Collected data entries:
[Start of Attachment]

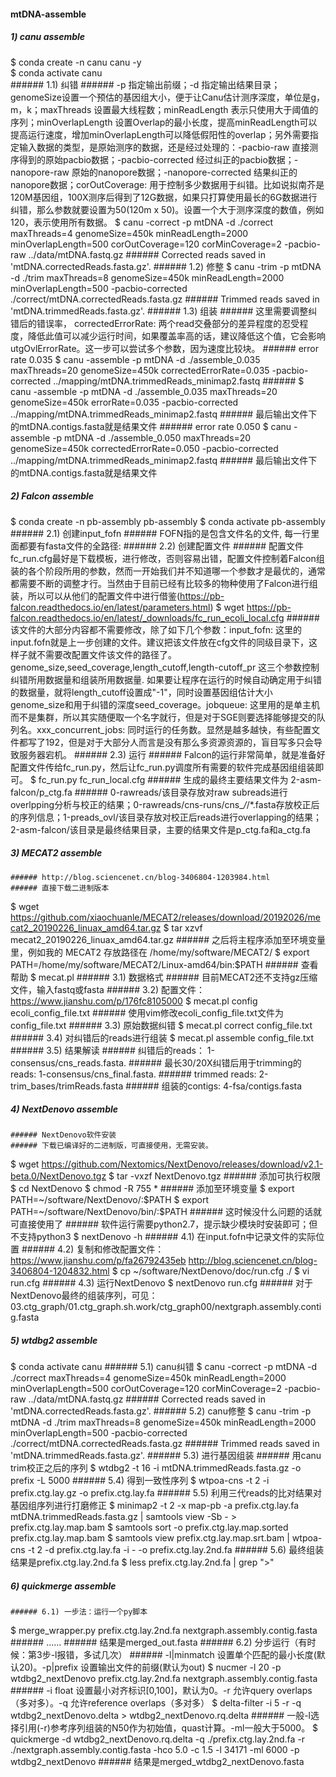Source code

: #### mtDNA-assemble


  ##### 1) canu assemble
$ conda create -n canu canu -y <br>
$ conda activate canu <br>
    ###### 1.1) 纠错
    ###### -p 指定输出前缀；-d 指定输出结果目录；genomeSize设置一个预估的基因组大小，便于让Canu估计测序深度，单位是g，m，k；maxThreads 设置最大线程数；minReadLength 表示只使用大于阈值的序列；minOverlapLength 设置Overlap的最小长度，提高minReadLength可以提高运行速度，增加minOverlapLength可以降低假阳性的overlap；另外需要指定输入数据的类型，是原始测序的数据，还是经过处理的：-pacbio-raw 直接测序得到的原始pacbio数据；-pacbio-corrected 经过纠正的pacbio数据；-nanopore-raw 原始的nanopore数据；-nanopore-corrected 结果纠正的nanopore数据；corOutCoverage: 用于控制多少数据用于纠错。比如说拟南芥是120M基因组，100X测序后得到了12G数据，如果只打算使用最长的6G数据进行纠错，那么参数就要设置为50(120m x 50)。设置一个大于测序深度的数值，例如120，表示使用所有数据。
$ canu -correct -p mtDNA -d ./correct maxThreads=4 genomeSize=450k minReadLength=2000 minOverlapLength=500 corOutCoverage=120 corMinCoverage=2 -pacbio-raw ../data/mtDNA.fastq.gz
    ###### Corrected reads saved in 'mtDNA.correctedReads.fasta.gz'.
    ###### 1.2) 修整
$ canu -trim -p mtDNA -d ./trim maxThreads=8 genomeSize=450k minReadLength=2000 minOverlapLength=500 -pacbio-corrected ./correct/mtDNA.correctedReads.fasta.gz
    ###### Trimmed reads saved in 'mtDNA.trimmedReads.fasta.gz'.
    ###### 1.3) 组装
    ###### 这里需要调整纠错后的错误率， correctedErrorRate: 两个read交叠部分的差异程度的忍受程度，降低此值可以减少运行时间，如果覆盖率高的话，建议降低这个值，它会影响utgOvlErrorRate。这一步可以尝试多个参数，因为速度比较块。
    ###### error rate 0.035
$ canu -assemble -p mtDNA -d ./assemble_0.035 maxThreads=20  genomeSize=450k correctedErrorRate=0.035 -pacbio-corrected ../mapping/mtDNA.trimmedReads_minimap2.fastq
    ###### $ canu -assemble -p mtDNA -d ./assemble_0.035 maxThreads=20  genomeSize=450k errorRate=0.035 -pacbio-corrected ../mapping/mtDNA.trimmedReads_minimap2.fastq
    ###### 最后输出文件下的mtDNA.contigs.fasta就是结果文件
    ###### error rate 0.050
$ canu -assemble -p mtDNA -d ./assemble_0.050 maxThreads=20  genomeSize=450k correctedErrorRate=0.050 -pacbio-corrected ../mapping/mtDNA.trimmedReads_minimap2.fastq
    ###### 最后输出文件下的mtDNA.contigs.fasta就是结果文件



  ##### 2) Falcon assemble
$ conda create -n pb-assembly pb-assembly
$ conda activate pb-assembly
    ###### 2.1) 创建input_fofn
    ###### FOFN指的是包含文件名的文件, 每一行里面都要有fasta文件的全路径:
    ###### 2.2) 创建配置文件
    ###### 配置文件fc_run.cfg最好是下载模板，进行修改，否则容易出错，配置文件控制着Falcon组装的各个阶段所用的参数，然而一开始我们并不知道哪一个参数才是最优的，通常都需要不断的调整才行。当然由于目前已经有比较多的物种使用了Falcon进行组装，所以可以从他们的配置文件中进行借鉴(https://pb-falcon.readthedocs.io/en/latest/parameters.html)
$ wget https://pb-falcon.readthedocs.io/en/latest/_downloads/fc_run_ecoli_local.cfg
    ###### 该文件的大部分内容都不需要修改，除了如下几个参数：input_fofn: 这里的input.fofn就是上一步创建的文件。建议把该文件放在cfg文件的同级目录下，这样子就不需要改配置文件该文件的路径了。genome_size,seed_coverage,length_cutoff,length-cutoff_pr 这三个参数控制纠错所用数据量和组装所用数据量. 如果要让程序在运行的时候自动确定用于纠错的数据量，就将length_cutoff设置成"-1"，同时设置基因组估计大小genome_size和用于纠错的深度seed_coverage。jobqueue: 这里用的是单主机而不是集群，所以其实随便取一个名字就行，但是对于SGE则要选择能够提交的队列名。xxx_concurrent_jobs: 同时运行的任务数。显然是越多越快，有些配置文件都写了192，但是对于大部分人而言是没有那么多资源资源的，盲目写多只会导致服务器宕机。
    ###### 2.3) 运行
    ###### Falcon的运行非常简单，就是准备好配置文件传给fc_run.py，然后让fc_run.py调度所有需要的软件完成基因组组装即可。
$ fc_run.py fc_run_local.cfg
    ###### 生成的最终主要结果文件为 2-asm-falcon/p_ctg.fa
    ###### 0-rawreads/该目录存放对raw subreads进行overlpping分析与校正的结果；0-rawreads/cns-runs/cns_*/*/*.fasta存放校正后的序列信息；1-preads_ovl/该目录存放对校正后reads进行overlapping的结果；2-asm-falcon/该目录是最终结果目录，主要的结果文件是p_ctg.fa和a_ctg.fa



  ##### 3) MECAT2 assemble  
    ###### http://blog.sciencenet.cn/blog-3406804-1203984.html
    ###### 直接下载二进制版本
$ wget https://github.com/xiaochuanle/MECAT2/releases/download/20192026/mecat2_20190226_linuax_amd64.tar.gz
$ tar xzvf mecat2_20190226_linuax_amd64.tar.gz
    ###### 之后将主程序添加至环境变量里，例如我的 MECAT2 存放路径在 /home/my/software/MECAT2/
$  export PATH=/home/my/software/MECAT2/Linux-amd64/bin:$PATH
    ###### 查看帮助
$  mecat.pl
    ###### 3.1) 数据格式
    ###### 目前MECAT2还不支持gz压缩文件，输入fastq或fasta
    ###### 3.2) 配置文件：https://www.jianshu.com/p/176fc8105000
$ mecat.pl config ecoli_config_file.txt
    ###### 使用vim修改ecoli_config_file.txt文件为config_file.txt
    ###### 3.3)  原始数据纠错
$ mecat.pl correct config_file.txt
    ###### 3.4)  对纠错后的reads进行组装
$ mecat.pl assemble config_file.txt
    ###### 3.5)  结果解读
    ###### 纠错后的reads： 1-consensus/cns_reads.fasta.
    ###### 最长30/20X纠错后用于trimming的reads: 1-consensus/cns_final.fasta.
    ###### trimmed reads: 2-trim_bases/trimReads.fasta
    ###### 组装的contigs: 4-fsa/contigs.fasta



  ##### 4) NextDenovo assemble
    ###### NextDenovo软件安装
    ###### 下载已编译好的二进制版，可直接使用，无需安装。
$  wget https://github.com/Nextomics/NextDenovo/releases/download/v2.1-beta.0/NextDenovo.tgz
$  tar -vxzf NextDenovo.tgz
    ###### 添加可执行权限
$  cd NextDenovo
$  chmod -R 755 *
    ###### 添加至环境变量
$  export PATH=~/software/NextDenovo/:$PATH
$  export PATH=~/software/NextDenovo/bin/:$PATH
    ###### 这时候没什么问题的话就可直接使用了
    ###### 软件运行需要python2.7，提示缺少模块时安装即可；但不支持python3
$  nextDenovo -h
    ###### 4.1)  在input.fofn中记录文件的实际位置
    ###### 4.2) 复制和修改配置文件：https://www.jianshu.com/p/fa26792435eb  http://blog.sciencenet.cn/blog-3406804-1204832.html
$ cp ~/software/NextDenovo/doc/run.cfg ./
$ vi run.cfg
    ###### 4.3) 运行NextDenovo
$ nextDenovo run.cfg
    ###### 对于NextDenovo最终的组装序列，可见：03.ctg_graph/01.ctg_graph.sh.work/ctg_graph00/nextgraph.assembly.contig.fasta



  ##### 5) wtdbg2 assemble
$ conda activate canu
    ###### 5.1) canu纠错
$ canu -correct -p mtDNA -d ./correct maxThreads=4 genomeSize=450k minReadLength=2000 minOverlapLength=500 corOutCoverage=120 corMinCoverage=2 -pacbio-raw ../data/mtDNA.fastq.gz
    ###### Corrected reads saved in 'mtDNA.correctedReads.fasta.gz'.
    ###### 5.2) canu修整
$ canu -trim -p mtDNA -d ./trim maxThreads=8 genomeSize=450k minReadLength=2000 minOverlapLength=500 -pacbio-corrected ./correct/mtDNA.correctedReads.fasta.gz
    ###### Trimmed reads saved in 'mtDNA.trimmedReads.fasta.gz'.
    ###### 5.3) 进行基因组装
    ###### 用canu trim校正之后的序列
$ wtdbg2 -t 16 -i mtDNA.trimmedReads.fasta.gz -o prefix -L 5000
    ###### 5.4) 得到一致性序列
$ wtpoa-cns -t 2 -i prefix.ctg.lay.gz -o prefix.ctg.lay.fa
    ###### 5.5) 利用三代reads的比对结果对基因组序列进行打磨修正
$ minimap2 -t 2 -x map-pb -a prefix.ctg.lay.fa mtDNA.trimmedReads.fasta.gz | samtools view -Sb - > prefix.ctg.lay.map.bam
$ samtools sort -o prefix.ctg.lay.map.sorted prefix.ctg.lay.map.bam
$ samtools view prefix.ctg.lay.map.srt.bam | wtpoa-cns -t 2 -d prefix.ctg.lay.fa -i - -o prefix.ctg.lay.2nd.fa
    ###### 5.6) 最终组装结果是prefix.ctg.lay.2nd.fa
$ less prefix.ctg.lay.2nd.fa | grep ">"



  ##### 6) quickmerge assemble
    ###### 6.1) 一步法：运行一个py脚本
$ merge_wrapper.py prefix.ctg.lay.2nd.fa  nextgraph.assembly.contig.fasta
    ###### ......
    ###### 结果是merged_out.fasta
    ###### 6.2) 分步运行（有时候：第3步-l报错，多试几次）
    ######  -l|minmatch 设置单个匹配的最小长度(默认20)。-p|prefix 设置输出文件的前缀(默认为out)
$ nucmer -l 20 -p wtdbg2_nextDenovo prefix.ctg.lay.2nd.fa  nextgraph.assembly.contig.fasta
    ######  -i float 设置最小对齐标识[0,100]，默认为0。-r  允许query overlaps（多对多）。-q 允许reference overlaps（多对多）
$ delta-filter -i 5 -r -q wtdbg2_nextDenovo.delta > wtdbg2_nextDenovo.rq.delta
    ###### 一般-l选择引用(-r)参考序列组装的N50作为初始值，quast计算。-ml一般大于5000。
$ quickmerge -d wtdbg2_nextDenovo.rq.delta -q ./prefix.ctg.lay.2nd.fa -r ./nextgraph.assembly.contig.fasta -hco 5.0 -c 1.5 -l 34171 -ml 6000 -p wtdbg2_nextDenovo
    ###### 结果是merged_wtdbg2_nextDenovo.fasta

[End of Attachment]

Task goal: Copy out nothing but the lines from the beginning of the records through the one that contains "-n pb-assembly pb-assembly". Skip the pictures.

Solution to the problem:
Source code

: #### mtDNA-assemble


  ##### 1) canu assemble
$ conda create -n canu canu -y <br>
$ conda activate canu <br>
    ###### 1.1) 纠错
    ###### -p 指定输出前缀；-d 指定输出结果目录；genomeSize设置一个预估的基因组大小，便于让Canu估计测序深度，单位是g，m，k；maxThreads 设置最大线程数；minReadLength 表示只使用大于阈值的序列；minOverlapLength 设置Overlap的最小长度，提高minReadLength可以提高运行速度，增加minOverlapLength可以降低假阳性的overlap；另外需要指定输入数据的类型，是原始测序的数据，还是经过处理的：-pacbio-raw 直接测序得到的原始pacbio数据；-pacbio-corrected 经过纠正的pacbio数据；-nanopore-raw 原始的nanopore数据；-nanopore-corrected 结果纠正的nanopore数据；corOutCoverage: 用于控制多少数据用于纠错。比如说拟南芥是120M基因组，100X测序后得到了12G数据，如果只打算使用最长的6G数据进行纠错，那么参数就要设置为50(120m x 50)。设置一个大于测序深度的数值，例如120，表示使用所有数据。
$ canu -correct -p mtDNA -d ./correct maxThreads=4 genomeSize=450k minReadLength=2000 minOverlapLength=500 corOutCoverage=120 corMinCoverage=2 -pacbio-raw ../data/mtDNA.fastq.gz
    ###### Corrected reads saved in 'mtDNA.correctedReads.fasta.gz'.
    ###### 1.2) 修整
$ canu -trim -p mtDNA -d ./trim maxThreads=8 genomeSize=450k minReadLength=2000 minOverlapLength=500 -pacbio-corrected ./correct/mtDNA.correctedReads.fasta.gz
    ###### Trimmed reads saved in 'mtDNA.trimmedReads.fasta.gz'.
    ###### 1.3) 组装
    ###### 这里需要调整纠错后的错误率， correctedErrorRate: 两个read交叠部分的差异程度的忍受程度，降低此值可以减少运行时间，如果覆盖率高的话，建议降低这个值，它会影响utgOvlErrorRate。这一步可以尝试多个参数，因为速度比较块。
    ###### error rate 0.035
$ canu -assemble -p mtDNA -d ./assemble_0.035 maxThreads=20  genomeSize=450k correctedErrorRate=0.035 -pacbio-corrected ../mapping/mtDNA.trimmedReads_minimap2.fastq
    ###### $ canu -assemble -p mtDNA -d ./assemble_0.035 maxThreads=20  genomeSize=450k errorRate=0.035 -pacbio-corrected ../mapping/mtDNA.trimmedReads_minimap2.fastq
    ###### 最后输出文件下的mtDNA.contigs.fasta就是结果文件
    ###### error rate 0.050
$ canu -assemble -p mtDNA -d ./assemble_0.050 maxThreads=20  genomeSize=450k correctedErrorRate=0.050 -pacbio-corrected ../mapping/mtDNA.trimmedReads_minimap2.fastq
    ###### 最后输出文件下的mtDNA.contigs.fasta就是结果文件



  ##### 2) Falcon assemble
$ conda create -n pb-assembly pb-assembly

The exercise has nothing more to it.